- What you should do -
Taking the line that contains "1. 在这两个 PCM 模块确定指示灯呈绿色。" as the starting point, give again exactly every line up to and including the last line of the records below.

- Data to process -
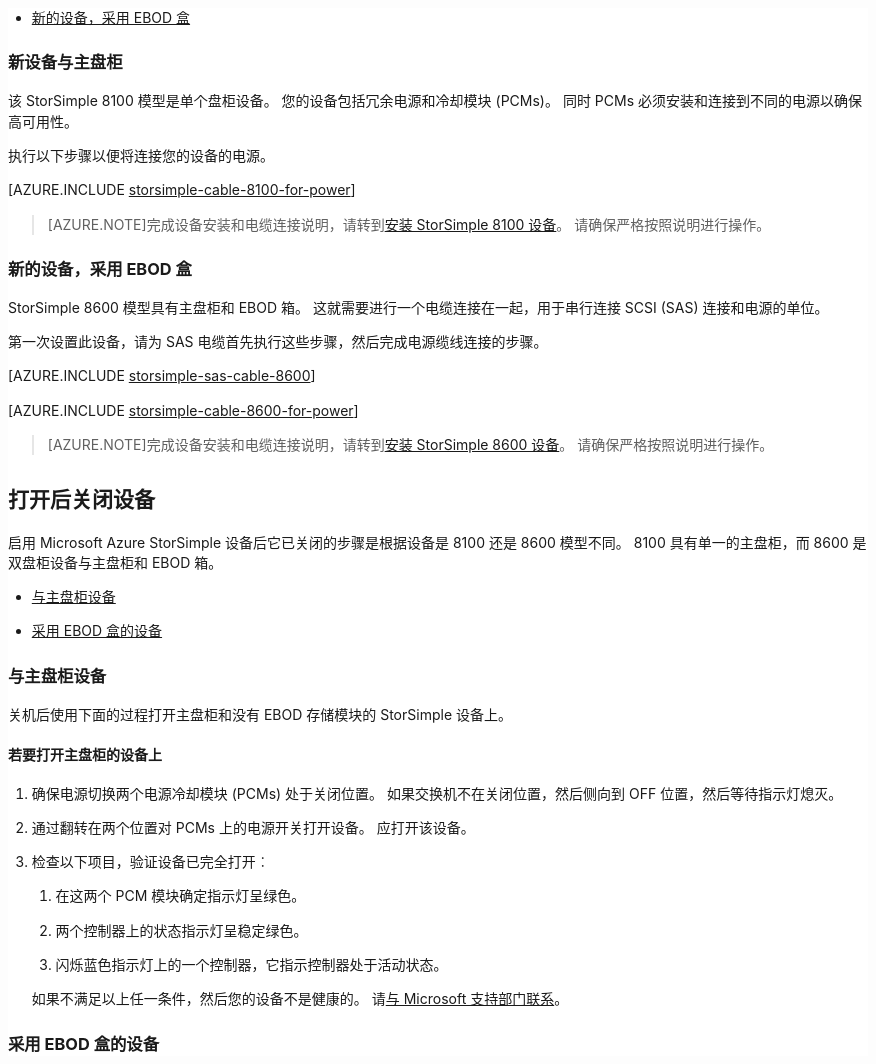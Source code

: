 - [新的设备，采用 EBOD 盒](#new-device-with-ebod-enclosure)

### 新设备与主盘柜

该 StorSimple 8100 模型是单个盘柜设备。 您的设备包括冗余电源和冷却模块 (PCMs)。 同时 PCMs 必须安装和连接到不同的电源以确保高可用性。

执行以下步骤以便将连接您的设备的电源。

[AZURE.INCLUDE [storsimple-cable-8100-for-power](../../includes/storsimple-cable-8100-for-power.md)]

>[AZURE.NOTE]完成设备安装和电缆连接说明，请转到[安装 StorSimple 8100 设备](storsimple-8100-hardware-installation.md)。 请确保严格按照说明进行操作。

### 新的设备，采用 EBOD 盒

StorSimple 8600 模型具有主盘柜和 EBOD 箱。 这就需要进行一个电缆连接在一起，用于串行连接 SCSI (SAS) 连接和电源的单位。

第一次设置此设备，请为 SAS 电缆首先执行这些步骤，然后完成电源缆线连接的步骤。

[AZURE.INCLUDE [storsimple-sas-cable-8600](../../includes/storsimple-sas-cable-8600.md)]

[AZURE.INCLUDE [storsimple-cable-8600-for-power](../../includes/storsimple-cable-8600-for-power.md)]

>[AZURE.NOTE]完成设备安装和电缆连接说明，请转到[安装 StorSimple 8600 设备](storsimple-8600-hardware-installation.md)。 请确保严格按照说明进行操作。

## 打开后关闭设备

启用 Microsoft Azure StorSimple 设备后它已关闭的步骤是根据设备是 8100 还是 8600 模型不同。 8100 具有单一的主盘柜，而 8600 是双盘柜设备与主盘柜和 EBOD 箱。

- [与主盘柜设备](#device-with-primary-enclosure-only)

- [采用 EBOD 盒的设备](#device-with-ebod-enclosure)

### 与主盘柜设备

关机后使用下面的过程打开主盘柜和没有 EBOD 存储模块的 StorSimple 设备上。

#### 若要打开主盘柜的设备上

1. 确保电源切换两个电源冷却模块 (PCMs) 处于关闭位置。 如果交换机不在关闭位置，然后侧向到 OFF 位置，然后等待指示灯熄灭。

2. 通过翻转在两个位置对 PCMs 上的电源开关打开设备。 应打开该设备。

3. 检查以下项目，验证设备已完全打开︰

    1. 在这两个 PCM 模块确定指示灯呈绿色。

    2. 两个控制器上的状态指示灯呈稳定绿色。

    3. 闪烁蓝色指示灯上的一个控制器，它指示控制器处于活动状态。

    如果不满足以上任一条件，然后您的设备不是健康的。 请[与 Microsoft 支持部门联系](storsimple-contact-microsoft-support.md)。

### 采用 EBOD 盒的设备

- Result for this task -
    1. 在这两个 PCM 模块确定指示灯呈绿色。

    2. 两个控制器上的状态指示灯呈稳定绿色。

    3. 闪烁蓝色指示灯上的一个控制器，它指示控制器处于活动状态。

    如果不满足以上任一条件，然后您的设备不是健康的。 请[与 Microsoft 支持部门联系](storsimple-contact-microsoft-support.md)。

### 采用 EBOD 盒的设备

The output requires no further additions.